-------- Data for this exercise --------

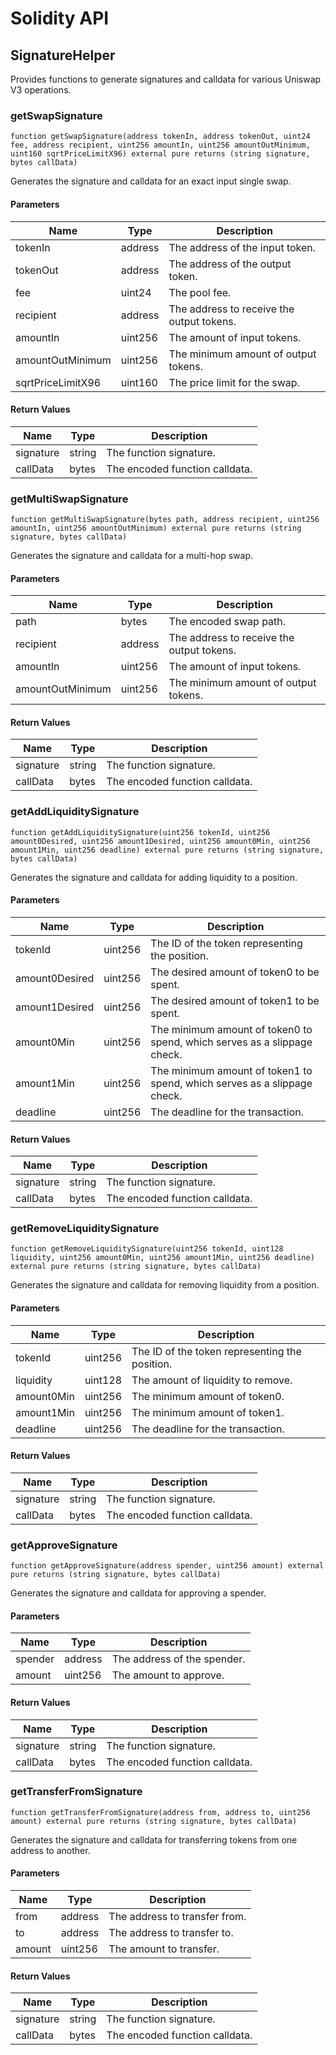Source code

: # Solidity API

## SignatureHelper

Provides functions to generate signatures and calldata for various Uniswap V3 operations.

### getSwapSignature

```solidity
function getSwapSignature(address tokenIn, address tokenOut, uint24 fee, address recipient, uint256 amountIn, uint256 amountOutMinimum, uint160 sqrtPriceLimitX96) external pure returns (string signature, bytes callData)
```

Generates the signature and calldata for an exact input single swap.

#### Parameters

| Name | Type | Description |
| ---- | ---- | ----------- |
| tokenIn | address | The address of the input token. |
| tokenOut | address | The address of the output token. |
| fee | uint24 | The pool fee. |
| recipient | address | The address to receive the output tokens. |
| amountIn | uint256 | The amount of input tokens. |
| amountOutMinimum | uint256 | The minimum amount of output tokens. |
| sqrtPriceLimitX96 | uint160 | The price limit for the swap. |

#### Return Values

| Name | Type | Description |
| ---- | ---- | ----------- |
| signature | string | The function signature. |
| callData | bytes | The encoded function calldata. |

### getMultiSwapSignature

```solidity
function getMultiSwapSignature(bytes path, address recipient, uint256 amountIn, uint256 amountOutMinimum) external pure returns (string signature, bytes callData)
```

Generates the signature and calldata for a multi-hop swap.

#### Parameters

| Name | Type | Description |
| ---- | ---- | ----------- |
| path | bytes | The encoded swap path. |
| recipient | address | The address to receive the output tokens. |
| amountIn | uint256 | The amount of input tokens. |
| amountOutMinimum | uint256 | The minimum amount of output tokens. |

#### Return Values

| Name | Type | Description |
| ---- | ---- | ----------- |
| signature | string | The function signature. |
| callData | bytes | The encoded function calldata. |

### getAddLiquiditySignature

```solidity
function getAddLiquiditySignature(uint256 tokenId, uint256 amount0Desired, uint256 amount1Desired, uint256 amount0Min, uint256 amount1Min, uint256 deadline) external pure returns (string signature, bytes callData)
```

Generates the signature and calldata for adding liquidity to a position.

#### Parameters

| Name | Type | Description |
| ---- | ---- | ----------- |
| tokenId | uint256 | The ID of the token representing the position. |
| amount0Desired | uint256 | The desired amount of token0 to be spent. |
| amount1Desired | uint256 | The desired amount of token1 to be spent. |
| amount0Min | uint256 | The minimum amount of token0 to spend, which serves as a slippage check. |
| amount1Min | uint256 | The minimum amount of token1 to spend, which serves as a slippage check. |
| deadline | uint256 | The deadline for the transaction. |

#### Return Values

| Name | Type | Description |
| ---- | ---- | ----------- |
| signature | string | The function signature. |
| callData | bytes | The encoded function calldata. |

### getRemoveLiquiditySignature

```solidity
function getRemoveLiquiditySignature(uint256 tokenId, uint128 liquidity, uint256 amount0Min, uint256 amount1Min, uint256 deadline) external pure returns (string signature, bytes callData)
```

Generates the signature and calldata for removing liquidity from a position.

#### Parameters

| Name | Type | Description |
| ---- | ---- | ----------- |
| tokenId | uint256 | The ID of the token representing the position. |
| liquidity | uint128 | The amount of liquidity to remove. |
| amount0Min | uint256 | The minimum amount of token0. |
| amount1Min | uint256 | The minimum amount of token1. |
| deadline | uint256 | The deadline for the transaction. |

#### Return Values

| Name | Type | Description |
| ---- | ---- | ----------- |
| signature | string | The function signature. |
| callData | bytes | The encoded function calldata. |

### getApproveSignature

```solidity
function getApproveSignature(address spender, uint256 amount) external pure returns (string signature, bytes callData)
```

Generates the signature and calldata for approving a spender.

#### Parameters

| Name | Type | Description |
| ---- | ---- | ----------- |
| spender | address | The address of the spender. |
| amount | uint256 | The amount to approve. |

#### Return Values

| Name | Type | Description |
| ---- | ---- | ----------- |
| signature | string | The function signature. |
| callData | bytes | The encoded function calldata. |

### getTransferFromSignature

```solidity
function getTransferFromSignature(address from, address to, uint256 amount) external pure returns (string signature, bytes callData)
```

Generates the signature and calldata for transferring tokens from one address to another.

#### Parameters

| Name | Type | Description |
| ---- | ---- | ----------- |
| from | address | The address to transfer from. |
| to | address | The address to transfer to. |
| amount | uint256 | The amount to transfer. |

#### Return Values

| Name | Type | Description |
| ---- | ---- | ----------- |
| signature | string | The function signature. |
| callData | bytes | The encoded function calldata. |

--------

**What is being asked:**
Give every record again without changing a word. Exclude the pictures.

**Response box:**
Source code

: # Solidity API

## SignatureHelper

Provides functions to generate signatures and calldata for various Uniswap V3 operations.

### getSwapSignature

```solidity
function getSwapSignature(address tokenIn, address tokenOut, uint24 fee, address recipient, uint256 amountIn, uint256 amountOutMinimum, uint160 sqrtPriceLimitX96) external pure returns (string signature, bytes callData)
```

Generates the signature and calldata for an exact input single swap.

#### Parameters

| Name | Type | Description |
| ---- | ---- | ----------- |
| tokenIn | address | The address of the input token. |
| tokenOut | address | The address of the output token. |
| fee | uint24 | The pool fee. |
| recipient | address | The address to receive the output tokens. |
| amountIn | uint256 | The amount of input tokens. |
| amountOutMinimum | uint256 | The minimum amount of output tokens. |
| sqrtPriceLimitX96 | uint160 | The price limit for the swap. |

#### Return Values

| Name | Type | Description |
| ---- | ---- | ----------- |
| signature | string | The function signature. |
| callData | bytes | The encoded function calldata. |

### getMultiSwapSignature

```solidity
function getMultiSwapSignature(bytes path, address recipient, uint256 amountIn, uint256 amountOutMinimum) external pure returns (string signature, bytes callData)
```

Generates the signature and calldata for a multi-hop swap.

#### Parameters

| Name | Type | Description |
| ---- | ---- | ----------- |
| path | bytes | The encoded swap path. |
| recipient | address | The address to receive the output tokens. |
| amountIn | uint256 | The amount of input tokens. |
| amountOutMinimum | uint256 | The minimum amount of output tokens. |

#### Return Values

| Name | Type | Description |
| ---- | ---- | ----------- |
| signature | string | The function signature. |
| callData | bytes | The encoded function calldata. |

### getAddLiquiditySignature

```solidity
function getAddLiquiditySignature(uint256 tokenId, uint256 amount0Desired, uint256 amount1Desired, uint256 amount0Min, uint256 amount1Min, uint256 deadline) external pure returns (string signature, bytes callData)
```

Generates the signature and calldata for adding liquidity to a position.

#### Parameters

| Name | Type | Description |
| ---- | ---- | ----------- |
| tokenId | uint256 | The ID of the token representing the position. |
| amount0Desired | uint256 | The desired amount of token0 to be spent. |
| amount1Desired | uint256 | The desired amount of token1 to be spent. |
| amount0Min | uint256 | The minimum amount of token0 to spend, which serves as a slippage check. |
| amount1Min | uint256 | The minimum amount of token1 to spend, which serves as a slippage check. |
| deadline | uint256 | The deadline for the transaction. |

#### Return Values

| Name | Type | Description |
| ---- | ---- | ----------- |
| signature | string | The function signature. |
| callData | bytes | The encoded function calldata. |

### getRemoveLiquiditySignature

```solidity
function getRemoveLiquiditySignature(uint256 tokenId, uint128 liquidity, uint256 amount0Min, uint256 amount1Min, uint256 deadline) external pure returns (string signature, bytes callData)
```

Generates the signature and calldata for removing liquidity from a position.

#### Parameters

| Name | Type | Description |
| ---- | ---- | ----------- |
| tokenId | uint256 | The ID of the token representing the position. |
| liquidity | uint128 | The amount of liquidity to remove. |
| amount0Min | uint256 | The minimum amount of token0. |
| amount1Min | uint256 | The minimum amount of token1. |
| deadline | uint256 | The deadline for the transaction. |

#### Return Values

| Name | Type | Description |
| ---- | ---- | ----------- |
| signature | string | The function signature. |
| callData | bytes | The encoded function calldata. |

### getApproveSignature

```solidity
function getApproveSignature(address spender, uint256 amount) external pure returns (string signature, bytes callData)
```

Generates the signature and calldata for approving a spender.

#### Parameters

| Name | Type | Description |
| ---- | ---- | ----------- |
| spender | address | The address of the spender. |
| amount | uint256 | The amount to approve. |

#### Return Values

| Name | Type | Description |
| ---- | ---- | ----------- |
| signature | string | The function signature. |
| callData | bytes | The encoded function calldata. |

### getTransferFromSignature

```solidity
function getTransferFromSignature(address from, address to, uint256 amount) external pure returns (string signature, bytes callData)
```

Generates the signature and calldata for transferring tokens from one address to another.

#### Parameters

| Name | Type | Description |
| ---- | ---- | ----------- |
| from | address | The address to transfer from. |
| to | address | The address to transfer to. |
| amount | uint256 | The amount to transfer. |

#### Return Values

| Name | Type | Description |
| ---- | ---- | ----------- |
| signature | string | The function signature. |
| callData | bytes | The encoded function calldata. |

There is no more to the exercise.